MLA for Assiniboia-Gravelbourg
- In office 1988–1991
- Preceded by: Ralph Goodale
- Succeeded by: Lewis Draper

Associate Minister of Health
- In office October 3, 1988 – November 27, 1990

Minister of Urban Affairs
- In office November 27, 1990 – January 1, 1991

Minister of Community Services
- In office January 1, 1991 – November 1, 1991

Personal details
- Born: May 2, 1955 Rockglen, Saskatchewan
- Died: February 2, 1995 (aged 39) Rockglen, Saskatchewan
- Party: Progressive Conservative Party of Saskatchewan
- Spouse: Susan (Gail) Wolfe

= John Thomas Wolfe =

Canadian politician (1955–1995)

John (Jack) Thomas Wolfe (May 2, 1955 - February 2, 1995) was a community veterinarian before becoming a Canadian provincial politician. He was the Progressive Conservative member of the Legislative Assembly of Saskatchewan for the constituency of Assiniboia-Gravelbourg, from 1988 until 1991.

== Early life ==
Wolfe was born in Rockglen, Saskatchewan on May 2, 1955, and was raised on the Wolfe family ranch within the Killdeer, Saskatchewan district west of Rockglen. He attended school at Killdeer before completing high school in Rockglen. He studied biology at the University of Saskatchewan and in 1979 he graduated with distinction from the Western College of Veterinary Medicine.

== Professional career ==
Wolfe practiced as a veterinarian in Alberta for one year before returning to his home in Rockglen, Saskatchewan, where he ran the Borderland Veterinary Clinic with his wife, Dr. Gail Wolfe (maiden name: Snyder), whom he had married on January 26, 1980. Wolfe also worked as a veterinarian for the thoroughbred and standard bred racetracks in Regina and Saskatoon during the racing seasons for several years. He was extensively involved in community economic development projects and was chairman of the first Rural Development Corporation in the province.

== Political career ==
Wolfe was elected in a by-election called to replace Liberal party leader and future federal cabinet minister Ralph Goodale, when Goodale retired from provincial politics to run in the 1988 federal election. He served a single term, and was defeated by Lewis Draper of the NDP in the 1991 general election.

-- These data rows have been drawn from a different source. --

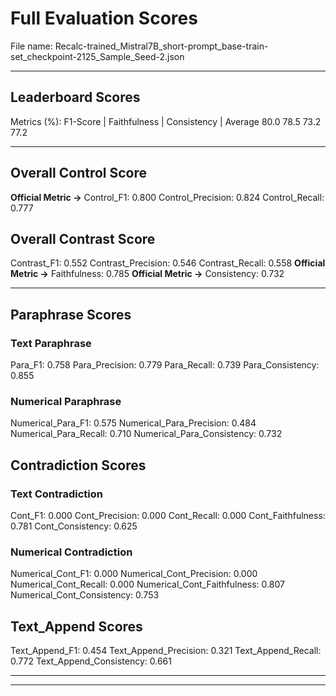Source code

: # Full Evaluation Scores

File name: Recalc-trained_Mistral7B_short-prompt_base-train-set_checkpoint-2125_Sample_Seed-2.json


---

## Leaderboard Scores

Metrics (%): F1-Score | Faithfulness | Consistency | Average
                80.0        78.5          73.2        77.2

---

## Overall Control Score

**Official Metric ->** Control_F1: 0.800
Control_Precision: 0.824
Control_Recall: 0.777

## Overall Contrast Score

Contrast_F1: 0.552
Contrast_Precision: 0.546
Contrast_Recall: 0.558
**Official Metric ->** Faithfulness: 0.785
**Official Metric ->** Consistency: 0.732

---


## Paraphrase Scores


### Text Paraphrase

Para_F1: 0.758
Para_Precision: 0.779
Para_Recall: 0.739
Para_Consistency: 0.855


### Numerical Paraphrase

Numerical_Para_F1: 0.575
Numerical_Para_Precision: 0.484
Numerical_Para_Recall: 0.710
Numerical_Para_Consistency: 0.732


## Contradiction Scores


### Text Contradiction

Cont_F1: 0.000
Cont_Precision: 0.000
Cont_Recall: 0.000
Cont_Faithfulness: 0.781
Cont_Consistency: 0.625


### Numerical Contradiction

Numerical_Cont_F1: 0.000
Numerical_Cont_Precision: 0.000
Numerical_Cont_Recall: 0.000
Numerical_Cont_Faithfulness: 0.807
Numerical_Cont_Consistency: 0.753


## Text_Append Scores

Text_Append_F1: 0.454
Text_Append_Precision: 0.321
Text_Append_Recall: 0.772
Text_Append_Consistency: 0.661

---


---

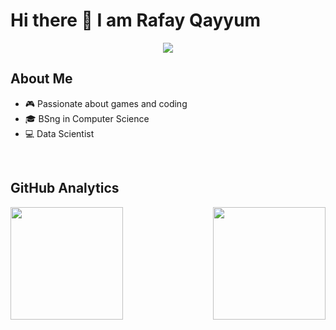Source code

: # Hi there 👋 I am Rafay Qayyum

<p align="center">
<a href="https://www.linkedin.com/in/rafayqayyum"><img src="https://img.shields.io/badge/-Rafay%20Qayyum-0077B5?style=flat-square&logo=Linkedin&logoColor=white"/></a>

## About Me 

- 🎮 Passionate about games and coding
- 🎓 BSng in Computer Science
- 💻 Data Scientist


</br>

## GitHub Analytics 

<p align="center">
<a href="https://github.com/rafayqayyum">
  <img  align="left" height="180em" src="https://github-readme-stats-eight-theta.vercel.app/api/top-langs/?username=rafayqayyum&theme=merko&layout=compact&langs_count=10&exclude_repo=gamebase&hide=objective-c,ruby,swift,kotlin,shell" />
  <img  align="right" height="180em" src="https://github-readme-streak-stats.herokuapp.com/?user=rafayqayyum&theme=merko"/>
</a>
</p>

During Wolfe's term as an MLA in the Progressive Conservative Party of Saskatchewan he held several titles, including:
- Associate Minister of Health - Oct 3, 1988 to Nov 27, 1990
- Minister of Urban Affairs - Nov 27, 1990 to Jan 1, 1991
- Minister of Community Services - Jan 1, 1991 to Nov 1, 1991

He was also involved with the Saskatchewan Property Management Corporation and the Saskatchewan Housing Corporation from March 16, 1990, to November 1, 1991.

== Death ==
Wolfe died in the early hours of February 2, 1995 due to a self-inflicted gunshot wound. The father of three—and soon to be four—back in his veterinary practice, was anguished at the prospect of being forced to testify against his old friends and ex-colleagues. When told in 1995 that he also potentially faced arrest (charges were never pressed), he shot himself. A former party worker says Jack was an innocent killed by a corrupt system. Jack's wife Gail says her husband's dream of public service was shattered.

He was cremated and buried at the Killdeer community cemetery, which happens to sit upon the site of the original Wolfe family homestead, from his grandfather's immigration, and also directly beside the former farmyard in which he spent his early years.